A wearable diffuse reflectance sensor for continuous monitoring of cutaneous blood content.

An optical diffuse reflectance sensor for characterization of cutaneous blood content and optimized for continuous monitoring has been developed as part of a non-invasive multisensor system for glucose monitoring. A Monte Carlo simulation of the light propagation in the multilayered skin model has been performed in order to estimate the optimal geometrical separation of the light source and detector for skin and underlying tissue.

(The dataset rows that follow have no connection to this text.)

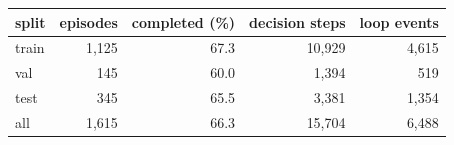\begin{tabular}{lrrrr}\toprule
split & episodes & completed (\%) & decision steps & loop events \\\midrule
train & 1,125 & 67.3 & 10,929 & 4,615 \\
val & 145 & 60.0 & 1,394 & 519 \\
test & 345 & 65.5 & 3,381 & 1,354 \\
all & 1,615 & 66.3 & 15,704 & 6,488 \\
\bottomrule\end{tabular}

We have observed that the pathlength within the upper vascular plexus of the skin which defines the sensor sensitivity initially grows with increasing source-detector distance (SDD) before reaching a maximum at 3.5 mm and starts to decay with further increase. At the same time, for distances above 2.4 mm, the sensor becomes sensitive to muscle blood content, which decreases the specificity to skin perfusion monitoring. Thus, the SDDs in the range from 1.5 mm to 2.4 mm satisfy the requirements of sensor sensitivity and specificity. The hardware implementation of the system has been realized and tested in laboratory experiments with a venous occlusion procedure and in an outpatient clinical study in 16 patients with type 1 diabetes mellitus. For both testing procedures, the optical sensor demonstrated high sensitivity to perfusion change provoking events. The general build-up of cutaneous blood under the sensor has been observed which can be associated with pressure-induced vasodilation as a response to the sensor application.